*TASK DETAILS:* Exact wording is required: give all the records again, minus the pictures.

Dataset entries
----

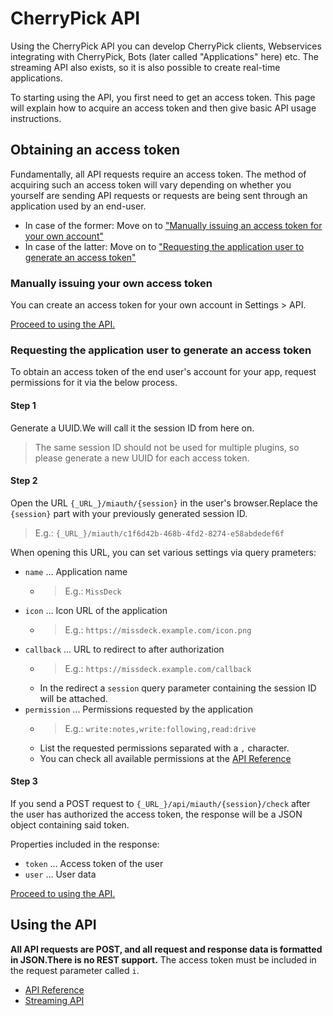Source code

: # CherryPick API

Using the CherryPick API you can develop CherryPick clients, Webservices integrating with CherryPick, Bots (later called "Applications" here) etc. The streaming API also exists, so it is also possible to create real-time applications.

To starting using the API, you first need to get an access token. This page will explain how to acquire an access token and then give basic API usage instructions.

## Obtaining an access token
Fundamentally, all API requests require an access token. The method of acquiring such an access token will vary depending on whether you yourself are sending API requests or requests are being sent through an application used by an end-user.

* In case of the former:  Move on to [ "Manually issuing an access token for your own account" ](#自分自身のアクセストークンを手動発行する)
* In case of the latter: Move on to [ "Requesting the application user to generate an access token" ](#アプリケーション利用者にアクセストークンの発行をリクエストする)

### Manually issuing your own access token
You can create an access token for your own account in Settings > API.

[Proceed to using the API.](#APIの使い方)

### Requesting the application user to generate an access token
To obtain an access token of the end user's account for your app, request permissions for it via the below process.

#### Step 1

Generate a UUID.We will call it the session ID from here on.

> The same session ID should not be used for multiple plugins, so please generate a new UUID for each access token.

#### Step 2

Open the URL `{_URL_}/miauth/{session}` in the user's browser.Replace the `{session}` part with your previously generated session ID.
> E.g.: `{_URL_}/miauth/c1f6d42b-468b-4fd2-8274-e58abdedef6f`

When opening this URL, you can set various settings via query prameters:
* `name` ... Application name
    * > E.g.: `MissDeck`
* `icon` ... Icon URL of the application
    * > E.g.: `https://missdeck.example.com/icon.png`
* `callback` ... URL to redirect to after authorization
    * > E.g.: `https://missdeck.example.com/callback`
    * In the redirect a `session` query parameter containing the session ID will be attached.
* `permission` ... Permissions requested by the application
    * > E.g.: `write:notes,write:following,read:drive`
    * List the requested permissions separated with a `,` character.
    * You can check all available permissions at the [API Reference](/api-doc)

#### Step 3
If you send a POST request to `{_URL_}/api/miauth/{session}/check` after the user has authorized the access token, the response will be a JSON object containing said token.

Properties included in the response:
* `token` ... Access token of the user
* `user` ... User data

[Proceed to using the API.](#APIの使い方)

## Using the API
**All API requests are POST, and all request and response data is formatted in JSON.There is no REST support.** The access token must be included in the request parameter called `i`.

* [API Reference](/api-doc)
* [Streaming API](./stream)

----

*FINISHED EXERCISE:*
Source code

: # CherryPick API

Using the CherryPick API you can develop CherryPick clients, Webservices integrating with CherryPick, Bots (later called "Applications" here) etc. The streaming API also exists, so it is also possible to create real-time applications.

To starting using the API, you first need to get an access token. This page will explain how to acquire an access token and then give basic API usage instructions.

## Obtaining an access token
Fundamentally, all API requests require an access token. The method of acquiring such an access token will vary depending on whether you yourself are sending API requests or requests are being sent through an application used by an end-user.

* In case of the former:  Move on to [ "Manually issuing an access token for your own account" ](#自分自身のアクセストークンを手動発行する)
* In case of the latter: Move on to [ "Requesting the application user to generate an access token" ](#アプリケーション利用者にアクセストークンの発行をリクエストする)

### Manually issuing your own access token
You can create an access token for your own account in Settings > API.

[Proceed to using the API.](#APIの使い方)

### Requesting the application user to generate an access token
To obtain an access token of the end user's account for your app, request permissions for it via the below process.

#### Step 1

Generate a UUID.We will call it the session ID from here on.

> The same session ID should not be used for multiple plugins, so please generate a new UUID for each access token.

#### Step 2

Open the URL `{_URL_}/miauth/{session}` in the user's browser.Replace the `{session}` part with your previously generated session ID.
> E.g.: `{_URL_}/miauth/c1f6d42b-468b-4fd2-8274-e58abdedef6f`

When opening this URL, you can set various settings via query prameters:
* `name` ... Application name
    * > E.g.: `MissDeck`
* `icon` ... Icon URL of the application
    * > E.g.: `https://missdeck.example.com/icon.png`
* `callback` ... URL to redirect to after authorization
    * > E.g.: `https://missdeck.example.com/callback`
    * In the redirect a `session` query parameter containing the session ID will be attached.
* `permission` ... Permissions requested by the application
    * > E.g.: `write:notes,write:following,read:drive`
    * List the requested permissions separated with a `,` character.
    * You can check all available permissions at the [API Reference](/api-doc)

#### Step 3
If you send a POST request to `{_URL_}/api/miauth/{session}/check` after the user has authorized the access token, the response will be a JSON object containing said token.

Properties included in the response:
* `token` ... Access token of the user
* `user` ... User data

[Proceed to using the API.](#APIの使い方)

## Using the API
**All API requests are POST, and all request and response data is formatted in JSON.There is no REST support.** The access token must be included in the request parameter called `i`.

* [API Reference](/api-doc)
* [Streaming API](./stream)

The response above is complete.